A faithful 1:1 dtoa.c port is **out of scope** for v0.4. It is tracked
as a follow-up issue: the wrapper is bit-correct (the gate test pins
that), but the source-shape parity is not as direct as the rest of the
port. The wrapper carries a doc comment naming each `dtoa.c` function
it stands in for so the eventual replacement is mechanical.

### Surface

```go
// ParseFloat mirrors PyOS_string_to_double.
func ParseFloat(s string) (float64, error)

// FormatFloat mirrors PyOS_double_to_string. code is one of
// 'r', 's', 'g', 'e', 'f', '%'. precision is -1 for the
// format-default.
func FormatFloat(f float64, code byte, precision int, flags FormatFlag) string

type FormatFlag uint32
const (
    FlagAddDotZero FormatFlag = 1 << iota
    FlagAlternate
    FlagAlwaysSign
    FlagSpaceSign
)
```

## pystrhex: bytes-to-hex

Direct port. Three entry points (`Hex`, `HexBytes`, `HexWithSep`) feed
`bytes.hex()`, `binascii.hexlify`, `memoryview.hex()`. Right-grouped
default; negative `bytesPerGroup` switches to left-grouped.

## pymath and pyfpe

`pymath.c` is a 19-line file: it defines `_Py_dg_stdnan`,
`_Py_dg_infinity`, and `_Py_log1p` if the C math library lacks one.
The Go target uses `math.NaN()`, `math.Inf(1)`, and `math.Log1p`
directly, so the port is a thin file with the sentinels exposed at the
package level for downstream code that wants the same names as
CPython.

`pyfpe.c` is essentially empty in modern CPython (the FP exception
machinery was removed in 3.10). The Go target preserves the file
so the source-shape mapping stays one-to-one.
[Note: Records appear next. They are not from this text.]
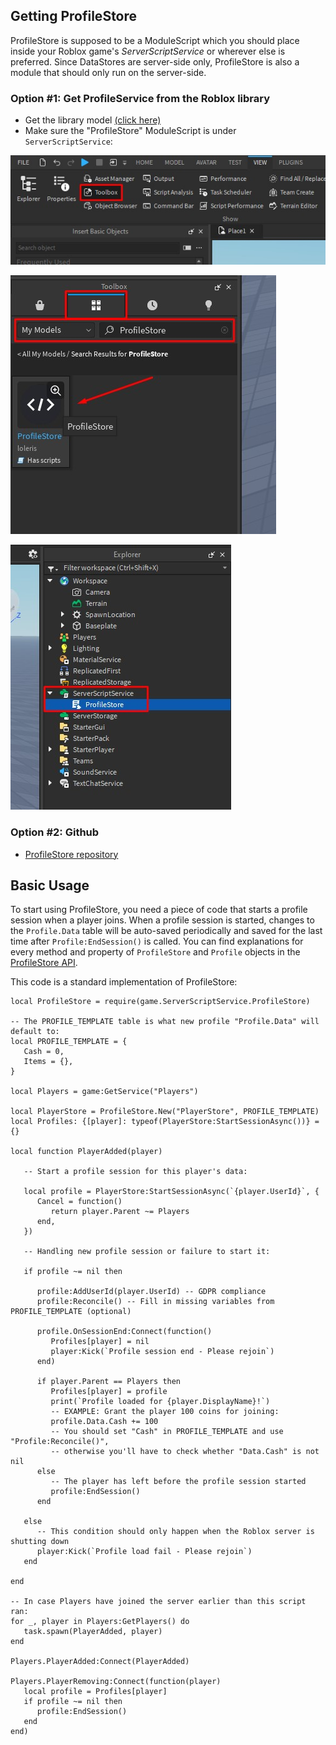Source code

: ## Getting ProfileStore

ProfileStore is supposed to be a ModuleScript which you should place inside your Roblox game's *ServerScriptService* or wherever else is preferred.
Since DataStores are server-side only, ProfileStore is also a module that should only run on the server-side.

### Option #1: Get ProfileService from the Roblox library

   - Get the library model [(click here)](https://create.roblox.com/store/asset/109379033046155/ProfileStore)
   - Make sure the "ProfileStore" ModuleScript is under `ServerScriptService`:

![Open toolbox menu](../images/Step1.jpg)

![Find the ProfileService model](../images/Step2.jpg)

![Move ProfileService to ServerScriptService](../images/Step3.jpg)

### Option #2: Github
* [ProfileStore repository](https://github.com/MadStudioRoblox/ProfileStore)

## Basic Usage

To start using ProfileStore, you need a piece of code that starts a profile session when a player joins. When a profile session is started,
changes to the `Profile.Data` table will be auto-saved periodically and saved for the last time after `Profile:EndSession()` is called.
You can find explanations for every method and property of `ProfileStore` and `Profile` objects in the [ProfileStore API](#/ProfileStore/api).

This code is a standard implementation of ProfileStore:

``` luau
local ProfileStore = require(game.ServerScriptService.ProfileStore)

-- The PROFILE_TEMPLATE table is what new profile "Profile.Data" will default to:
local PROFILE_TEMPLATE = {
   Cash = 0,
   Items = {},
}

local Players = game:GetService("Players")

local PlayerStore = ProfileStore.New("PlayerStore", PROFILE_TEMPLATE)
local Profiles: {[player]: typeof(PlayerStore:StartSessionAsync())} = {}

local function PlayerAdded(player)

   -- Start a profile session for this player's data:

   local profile = PlayerStore:StartSessionAsync(`{player.UserId}`, {
      Cancel = function()
         return player.Parent ~= Players
      end,
   })

   -- Handling new profile session or failure to start it:

   if profile ~= nil then

      profile:AddUserId(player.UserId) -- GDPR compliance
      profile:Reconcile() -- Fill in missing variables from PROFILE_TEMPLATE (optional)

      profile.OnSessionEnd:Connect(function()
         Profiles[player] = nil
         player:Kick(`Profile session end - Please rejoin`)
      end)

      if player.Parent == Players then
         Profiles[player] = profile
         print(`Profile loaded for {player.DisplayName}!`)
         -- EXAMPLE: Grant the player 100 coins for joining:
         profile.Data.Cash += 100
         -- You should set "Cash" in PROFILE_TEMPLATE and use "Profile:Reconcile()",
         -- otherwise you'll have to check whether "Data.Cash" is not nil
      else
         -- The player has left before the profile session started
         profile:EndSession()
      end

   else
      -- This condition should only happen when the Roblox server is shutting down
      player:Kick(`Profile load fail - Please rejoin`)
   end

end

-- In case Players have joined the server earlier than this script ran:
for _, player in Players:GetPlayers() do
   task.spawn(PlayerAdded, player)
end

Players.PlayerAdded:Connect(PlayerAdded)

Players.PlayerRemoving:Connect(function(player)
   local profile = Profiles[player]
   if profile ~= nil then
      profile:EndSession()
   end
end)

```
## formatter_unicode: format mini-language

`cpython/Python/formatter_unicode.c` implements the format-spec
mini-language for `format(value, spec)` and f-strings:

```
[[fill]align][sign][#][0][width][,][.precision][type]
```

This is a sizable port: 1726 lines of C with several mode-specific
sub-formatters (int, long, float, complex, bytes, str). v0.4 ships:

* The format-spec parser (`parse_internal_render_format_spec`).
* String formatter (`format_string_internal`).
* Int formatter (`format_long_internal`) including grouping
  (`,` / `_`) and the `b`/`o`/`d`/`x`/`X`/`c` type codes.
* Float formatter (`format_float_internal`) including
  `e`/`E`/`f`/`F`/`g`/`G`/`%` type codes, leveraging
  `pystrconv.FormatFloat` underneath.

`format_complex_internal` rides along when complex lands (no v0.4
caller forces it; defer until needed).

```go
type Spec struct {
    Fill      rune
    Align     byte // '<', '>', '=', '^', or 0
    Sign      byte // '+', '-', ' ', or 0
    Alt       bool
    Zero      bool
    Width     int
    Thousands byte // ',', '_', or 0
    Precision int  // -1 == unset
    Type      byte
}

// ParseSpec parses a format spec mini-language string.
func ParseSpec(s string) (Spec, error)

// FormatString renders a string under spec.
func FormatString(s string, spec Spec) (string, error)

// FormatInt renders an integer (any signed/unsigned width via *big.Int)
// under spec.
func FormatInt(v *big.Int, spec Spec) (string, error)

// FormatFloat renders a float under spec.
func FormatFloat(v float64, spec Spec) (string, error)
```

## Test strategy

Each function gets a table-driven test rooted in CPython output. For
the round-trip-critical pieces (`ParseFloat`, `FormatFloat`,
`Hash` over a known seed) the gate runs the bit-pattern comparison
against pre-computed CPython references to catch any divergence.